*** DATA EXTRACT ***
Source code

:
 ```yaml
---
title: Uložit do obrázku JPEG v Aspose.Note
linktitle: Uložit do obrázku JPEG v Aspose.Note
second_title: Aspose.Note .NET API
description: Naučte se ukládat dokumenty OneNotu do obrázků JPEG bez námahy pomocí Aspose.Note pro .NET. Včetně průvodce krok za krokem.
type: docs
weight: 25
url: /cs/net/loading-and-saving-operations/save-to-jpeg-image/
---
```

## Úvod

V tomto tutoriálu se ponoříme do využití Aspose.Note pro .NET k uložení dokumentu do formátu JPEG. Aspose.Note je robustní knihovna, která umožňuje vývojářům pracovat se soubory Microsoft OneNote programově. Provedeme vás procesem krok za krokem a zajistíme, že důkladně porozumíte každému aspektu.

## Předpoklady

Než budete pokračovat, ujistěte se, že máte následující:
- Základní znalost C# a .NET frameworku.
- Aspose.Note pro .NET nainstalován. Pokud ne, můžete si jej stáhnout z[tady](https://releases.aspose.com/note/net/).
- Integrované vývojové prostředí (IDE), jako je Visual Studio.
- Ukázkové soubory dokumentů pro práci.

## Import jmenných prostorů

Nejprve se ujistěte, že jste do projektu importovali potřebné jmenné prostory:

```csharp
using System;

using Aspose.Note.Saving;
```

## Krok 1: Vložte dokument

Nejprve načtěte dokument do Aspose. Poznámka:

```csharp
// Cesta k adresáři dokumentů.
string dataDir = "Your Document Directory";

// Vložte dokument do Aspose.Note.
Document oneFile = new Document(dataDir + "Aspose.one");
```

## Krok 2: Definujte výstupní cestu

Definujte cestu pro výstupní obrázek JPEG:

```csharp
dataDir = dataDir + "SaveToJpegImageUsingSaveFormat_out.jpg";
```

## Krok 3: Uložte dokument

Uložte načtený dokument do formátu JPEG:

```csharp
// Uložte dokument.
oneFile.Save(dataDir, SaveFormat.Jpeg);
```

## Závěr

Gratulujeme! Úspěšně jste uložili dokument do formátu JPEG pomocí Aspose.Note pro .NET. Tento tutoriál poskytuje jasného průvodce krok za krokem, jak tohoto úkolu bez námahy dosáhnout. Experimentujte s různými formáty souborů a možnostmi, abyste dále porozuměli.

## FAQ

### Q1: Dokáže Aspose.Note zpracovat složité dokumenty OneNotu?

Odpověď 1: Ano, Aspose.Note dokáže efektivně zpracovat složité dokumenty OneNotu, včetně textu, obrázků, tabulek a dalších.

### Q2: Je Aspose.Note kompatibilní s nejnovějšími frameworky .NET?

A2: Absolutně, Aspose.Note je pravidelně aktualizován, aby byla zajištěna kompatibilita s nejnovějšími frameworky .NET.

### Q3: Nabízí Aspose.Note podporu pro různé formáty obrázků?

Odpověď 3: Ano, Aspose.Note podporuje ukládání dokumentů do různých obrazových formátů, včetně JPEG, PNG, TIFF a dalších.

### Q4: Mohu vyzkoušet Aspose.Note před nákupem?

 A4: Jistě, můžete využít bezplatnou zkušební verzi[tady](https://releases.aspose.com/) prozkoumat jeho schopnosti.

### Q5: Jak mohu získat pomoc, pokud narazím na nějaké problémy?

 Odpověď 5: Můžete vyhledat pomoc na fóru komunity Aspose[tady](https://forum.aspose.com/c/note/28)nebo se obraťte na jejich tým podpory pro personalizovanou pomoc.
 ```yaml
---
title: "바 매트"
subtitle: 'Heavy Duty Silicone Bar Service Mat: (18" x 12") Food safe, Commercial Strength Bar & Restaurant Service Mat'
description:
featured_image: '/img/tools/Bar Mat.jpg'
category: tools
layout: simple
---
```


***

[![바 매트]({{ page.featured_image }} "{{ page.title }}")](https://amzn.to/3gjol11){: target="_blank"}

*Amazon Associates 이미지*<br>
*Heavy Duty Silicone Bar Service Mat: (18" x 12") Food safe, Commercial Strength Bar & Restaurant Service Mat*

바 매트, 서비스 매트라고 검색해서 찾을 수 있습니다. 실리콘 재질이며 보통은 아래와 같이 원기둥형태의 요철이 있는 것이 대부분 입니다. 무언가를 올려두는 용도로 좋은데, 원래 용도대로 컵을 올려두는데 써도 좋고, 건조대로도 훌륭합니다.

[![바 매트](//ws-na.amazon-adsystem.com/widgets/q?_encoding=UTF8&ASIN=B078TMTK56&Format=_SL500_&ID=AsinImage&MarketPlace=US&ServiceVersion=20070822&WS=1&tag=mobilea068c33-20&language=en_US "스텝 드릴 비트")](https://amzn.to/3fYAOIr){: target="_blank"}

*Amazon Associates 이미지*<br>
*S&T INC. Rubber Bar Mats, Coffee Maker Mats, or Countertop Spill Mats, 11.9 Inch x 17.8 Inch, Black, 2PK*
*** End of DATA EXTRACT ***
TASK DETAILS:
Every line of the material that includes the word "ujistěte" needs to be copied.

YOUR SOLUTION:
Než budete pokračovat, ujistěte se, že máte následující:
Nejprve se ujistěte, že jste do projektu importovali potřebné jmenné prostory:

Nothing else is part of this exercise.